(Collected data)
****
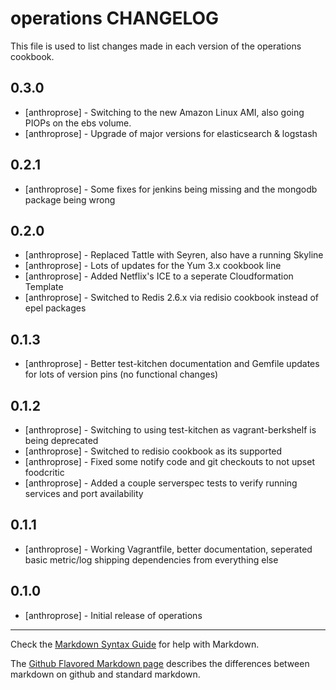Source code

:operations CHANGELOG
====================

This file is used to list changes made in each version of the operations cookbook.

0.3.0
-----
- [anthroprose] - Switching to the new Amazon Linux AMI, also going PIOPs on the ebs volume.
- [anthroprose] - Upgrade of major versions for elasticsearch & logstash

0.2.1
-----
- [anthroprose] - Some fixes for jenkins being missing and the mongodb package being wrong

0.2.0
-----
- [anthroprose] - Replaced Tattle with Seyren, also have a running Skyline
- [anthroprose] - Lots of updates for the Yum 3.x cookbook line
- [anthroprose] - Added Netflix's ICE to a seperate Cloudformation Template
- [anthroprose] - Switched to Redis 2.6.x via redisio cookbook instead of epel packages

0.1.3
-----
- [anthroprose] - Better test-kitchen documentation and Gemfile updates for lots of version pins (no functional changes)

0.1.2
-----
- [anthroprose] - Switching to using test-kitchen as vagrant-berkshelf is being deprecated
- [anthroprose] - Switched to redisio cookbook as its supported
- [anthroprose] - Fixed some notify code and git checkouts to not upset foodcritic
- [anthroprose] - Added a couple serverspec tests to verify running services and port availability

0.1.1
-----
- [anthroprose] - Working Vagrantfile, better documentation, seperated basic metric/log shipping dependencies from everything else

0.1.0
-----
- [anthroprose] - Initial release of operations

- - -
Check the [Markdown Syntax Guide](http://daringfireball.net/projects/markdown/syntax) for help with Markdown.

The [Github Flavored Markdown page](http://github.github.com/github-flavored-markdown/) describes the differences between markdown on github and standard markdown.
****
Assignment
Exclude the images and reproduce the remaining data exactly.

Task output
Source code

:operations CHANGELOG
====================

This file is used to list changes made in each version of the operations cookbook.

0.3.0
-----
- [anthroprose] - Switching to the new Amazon Linux AMI, also going PIOPs on the ebs volume.
- [anthroprose] - Upgrade of major versions for elasticsearch & logstash

0.2.1
-----
- [anthroprose] - Some fixes for jenkins being missing and the mongodb package being wrong

0.2.0
-----
- [anthroprose] - Replaced Tattle with Seyren, also have a running Skyline
- [anthroprose] - Lots of updates for the Yum 3.x cookbook line
- [anthroprose] - Added Netflix's ICE to a seperate Cloudformation Template
- [anthroprose] - Switched to Redis 2.6.x via redisio cookbook instead of epel packages

0.1.3
-----
- [anthroprose] - Better test-kitchen documentation and Gemfile updates for lots of version pins (no functional changes)

0.1.2
-----
- [anthroprose] - Switching to using test-kitchen as vagrant-berkshelf is being deprecated
- [anthroprose] - Switched to redisio cookbook as its supported
- [anthroprose] - Fixed some notify code and git checkouts to not upset foodcritic
- [anthroprose] - Added a couple serverspec tests to verify running services and port availability

0.1.1
-----
- [anthroprose] - Working Vagrantfile, better documentation, seperated basic metric/log shipping dependencies from everything else

0.1.0
-----
- [anthroprose] - Initial release of operations

- - -
Check the [Markdown Syntax Guide](http://daringfireball.net/projects/markdown/syntax) for help with Markdown.

The [Github Flavored Markdown page](http://github.github.com/github-flavored-markdown/) describes the differences between markdown on github and standard markdown.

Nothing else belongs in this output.